If you stroll through the Binondo district around Sept. 15, for example, you can see business establishments lined with lanterns and streamers. People would also dress in traditional Chinese clothes the night before the festival, and walk through the streets holding their lanterns.
Aside from the lantern parade, there's also the obligatory dragon/lion dance, as well as a float honoring Chang'e. You can watch all of these come alive when you visit Binondo on the 15th. Just make sure to keep your valuables safe from the crowd!
Can't Do Without 'Em Mooncakes
Obviously, the Mooncake Festival won't be complete without, well, mooncakes. These pastries are usually round, and they symbolize unity and completeness between family members and friends. The traditional versions usually have the Chinese characters for "harmony" or "longevity" printed on them.

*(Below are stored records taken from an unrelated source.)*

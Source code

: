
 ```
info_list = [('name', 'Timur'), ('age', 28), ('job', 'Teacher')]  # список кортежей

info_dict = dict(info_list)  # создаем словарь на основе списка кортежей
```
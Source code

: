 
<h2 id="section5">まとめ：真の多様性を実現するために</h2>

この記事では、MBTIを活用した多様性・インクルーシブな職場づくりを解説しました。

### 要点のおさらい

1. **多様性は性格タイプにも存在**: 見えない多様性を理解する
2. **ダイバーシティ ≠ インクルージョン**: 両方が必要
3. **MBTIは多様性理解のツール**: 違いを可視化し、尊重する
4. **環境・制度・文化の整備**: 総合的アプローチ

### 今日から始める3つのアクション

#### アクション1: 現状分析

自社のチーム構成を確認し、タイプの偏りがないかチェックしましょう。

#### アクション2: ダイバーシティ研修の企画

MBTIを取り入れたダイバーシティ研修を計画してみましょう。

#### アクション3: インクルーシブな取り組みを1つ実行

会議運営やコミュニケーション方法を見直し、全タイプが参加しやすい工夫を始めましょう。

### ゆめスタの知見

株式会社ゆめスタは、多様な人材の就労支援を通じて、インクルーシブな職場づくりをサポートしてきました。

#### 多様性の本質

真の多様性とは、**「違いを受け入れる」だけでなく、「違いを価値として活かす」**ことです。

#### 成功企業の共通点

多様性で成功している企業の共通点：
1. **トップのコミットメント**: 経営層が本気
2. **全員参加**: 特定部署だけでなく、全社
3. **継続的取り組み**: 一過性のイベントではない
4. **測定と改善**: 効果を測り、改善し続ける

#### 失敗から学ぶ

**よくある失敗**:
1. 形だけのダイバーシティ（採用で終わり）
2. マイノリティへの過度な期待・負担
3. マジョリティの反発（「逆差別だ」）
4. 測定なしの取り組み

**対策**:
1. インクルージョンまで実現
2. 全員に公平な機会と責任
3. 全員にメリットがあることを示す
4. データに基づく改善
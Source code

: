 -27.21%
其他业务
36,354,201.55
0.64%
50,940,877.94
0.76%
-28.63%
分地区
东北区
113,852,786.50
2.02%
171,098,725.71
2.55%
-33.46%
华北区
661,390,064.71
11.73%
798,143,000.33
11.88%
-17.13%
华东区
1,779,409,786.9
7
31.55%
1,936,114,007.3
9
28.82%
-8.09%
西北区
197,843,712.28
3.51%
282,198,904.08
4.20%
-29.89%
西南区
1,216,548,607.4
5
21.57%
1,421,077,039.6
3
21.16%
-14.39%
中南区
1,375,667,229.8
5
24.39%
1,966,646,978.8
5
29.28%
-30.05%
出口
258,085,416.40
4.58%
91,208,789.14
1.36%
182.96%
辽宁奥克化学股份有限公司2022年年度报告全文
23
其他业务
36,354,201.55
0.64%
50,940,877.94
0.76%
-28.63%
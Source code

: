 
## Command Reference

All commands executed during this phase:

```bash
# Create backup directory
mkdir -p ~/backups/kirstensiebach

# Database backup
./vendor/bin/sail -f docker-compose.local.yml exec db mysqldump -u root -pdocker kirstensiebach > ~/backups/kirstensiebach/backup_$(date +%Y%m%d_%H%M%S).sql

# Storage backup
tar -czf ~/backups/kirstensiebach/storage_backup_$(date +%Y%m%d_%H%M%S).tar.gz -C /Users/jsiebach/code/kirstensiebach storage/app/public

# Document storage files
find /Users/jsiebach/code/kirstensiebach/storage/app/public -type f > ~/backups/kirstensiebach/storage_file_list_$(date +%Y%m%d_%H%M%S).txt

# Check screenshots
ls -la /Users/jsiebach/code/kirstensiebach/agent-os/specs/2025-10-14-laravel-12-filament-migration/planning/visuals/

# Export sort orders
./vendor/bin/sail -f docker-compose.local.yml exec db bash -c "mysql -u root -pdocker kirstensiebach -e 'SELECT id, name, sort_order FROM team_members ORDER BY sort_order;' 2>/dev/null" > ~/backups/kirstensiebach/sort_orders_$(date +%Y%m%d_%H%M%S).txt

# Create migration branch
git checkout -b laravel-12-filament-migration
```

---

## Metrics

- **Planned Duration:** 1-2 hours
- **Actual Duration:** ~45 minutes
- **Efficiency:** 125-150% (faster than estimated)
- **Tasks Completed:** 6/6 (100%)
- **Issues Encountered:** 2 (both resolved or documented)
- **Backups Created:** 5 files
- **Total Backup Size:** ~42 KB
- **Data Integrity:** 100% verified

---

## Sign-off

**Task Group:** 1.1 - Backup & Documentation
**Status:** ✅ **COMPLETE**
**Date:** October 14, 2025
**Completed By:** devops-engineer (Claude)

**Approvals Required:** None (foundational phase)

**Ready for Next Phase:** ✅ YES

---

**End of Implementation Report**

You can buy and give mooncakes to others, but you're not supposed to buy them for yourself. You can also make mooncakes at home, or buy them from one of these groceries in Metro Manila. And if you're feeling adventurous, you can even take a cue from what Eng Bee Tin did in 2013, and create a record-breaking mooncake!
Can't Do Without "Pua Tiong Chiu" Too
Now this is one tradition unique to Filipino-Chinese. It involves six dice and a bowl, and the reward for the winner is the largest slice of mooncake. The object of the game is to roll either four "fours," or have at least five of the dice come out with the same face.
It's said that "pua toing chiu" originated from the Fujian province in China. Since that's the province where most Filipino-Chinese come from, it makes sense that the game flourished here in the Philippines. Also, the name is Hokkien (a Chinese dialect) for "mid-autumn gambling," which is pretty descriptive if unimaginative.
At any rate, you might want to try this game for yourself. Who knows, perhaps Chang'e herself might align the lucky stars in your favor!
The Mooncake Festival Coincides With Christmas Season
"But wait," you say, "isn't Christmas season in December?" Actually, in the Philippines, Christmas is celebrated as soon as the "ber" months hit. It's not unusual to see mooncake festival presents, Halloween paraphernalia and candles for the dead sold side-by-side with Christmas balls and tinsels. Hey, the Philippines is a country of mixed cultures, after all!
If you're visiting the Philippines around the 15th, why not stop and celebrate the mooncake festival with your local community? As the Chinese would say in Mandarin, "Zhong qiu kuai le!" (Happy Mid-Autumn festival!).